→ **Directions**
Please return every line below that contains the string "crocodile".
※
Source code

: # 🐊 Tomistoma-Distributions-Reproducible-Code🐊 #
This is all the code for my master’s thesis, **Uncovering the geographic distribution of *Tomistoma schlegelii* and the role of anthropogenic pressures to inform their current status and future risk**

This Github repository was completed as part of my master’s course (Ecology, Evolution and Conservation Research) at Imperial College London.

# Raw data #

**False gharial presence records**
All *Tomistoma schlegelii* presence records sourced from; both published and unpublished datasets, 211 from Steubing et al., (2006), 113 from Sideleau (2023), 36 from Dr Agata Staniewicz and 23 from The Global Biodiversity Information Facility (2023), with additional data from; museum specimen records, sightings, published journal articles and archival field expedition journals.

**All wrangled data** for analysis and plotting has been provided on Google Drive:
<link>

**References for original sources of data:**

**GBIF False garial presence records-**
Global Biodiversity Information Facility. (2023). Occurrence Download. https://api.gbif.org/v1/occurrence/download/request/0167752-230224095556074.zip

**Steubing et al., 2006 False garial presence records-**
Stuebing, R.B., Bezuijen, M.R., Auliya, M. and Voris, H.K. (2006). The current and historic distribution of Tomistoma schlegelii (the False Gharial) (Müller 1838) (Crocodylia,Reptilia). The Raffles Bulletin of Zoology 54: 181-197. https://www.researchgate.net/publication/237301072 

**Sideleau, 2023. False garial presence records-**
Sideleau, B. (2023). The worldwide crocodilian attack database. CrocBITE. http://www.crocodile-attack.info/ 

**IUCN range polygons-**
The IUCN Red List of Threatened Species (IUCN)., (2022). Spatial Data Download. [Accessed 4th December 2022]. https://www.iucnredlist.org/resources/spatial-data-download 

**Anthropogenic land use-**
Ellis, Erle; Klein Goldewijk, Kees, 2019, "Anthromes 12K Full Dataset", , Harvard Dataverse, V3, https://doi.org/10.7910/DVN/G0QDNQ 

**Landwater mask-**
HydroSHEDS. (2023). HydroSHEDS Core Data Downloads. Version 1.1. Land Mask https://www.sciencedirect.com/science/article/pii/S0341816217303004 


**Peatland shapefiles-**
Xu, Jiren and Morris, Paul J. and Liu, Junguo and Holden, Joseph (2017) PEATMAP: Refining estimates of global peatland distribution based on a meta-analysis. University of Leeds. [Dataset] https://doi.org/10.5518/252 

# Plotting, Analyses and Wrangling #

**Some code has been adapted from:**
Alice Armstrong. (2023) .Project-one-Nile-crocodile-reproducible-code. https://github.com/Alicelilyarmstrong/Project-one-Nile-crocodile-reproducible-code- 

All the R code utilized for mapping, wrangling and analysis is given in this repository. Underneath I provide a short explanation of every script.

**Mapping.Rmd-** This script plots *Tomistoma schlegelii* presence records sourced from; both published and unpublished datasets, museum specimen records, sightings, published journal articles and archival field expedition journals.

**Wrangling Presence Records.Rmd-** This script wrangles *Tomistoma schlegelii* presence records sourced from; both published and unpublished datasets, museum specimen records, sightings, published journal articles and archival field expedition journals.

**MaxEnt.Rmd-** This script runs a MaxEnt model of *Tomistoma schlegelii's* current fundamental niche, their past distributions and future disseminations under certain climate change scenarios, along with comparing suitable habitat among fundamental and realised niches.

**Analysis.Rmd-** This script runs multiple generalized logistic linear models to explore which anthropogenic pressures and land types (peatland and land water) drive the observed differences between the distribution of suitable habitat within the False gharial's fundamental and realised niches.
※
→ **Answer section**
Sideleau, B. (2023). The worldwide crocodilian attack database. CrocBITE. http://www.crocodile-attack.info/ 
Alice Armstrong. (2023) .Project-one-Nile-crocodile-reproducible-code. https://github.com/Alicelilyarmstrong/Project-one-Nile-crocodile-reproducible-code- 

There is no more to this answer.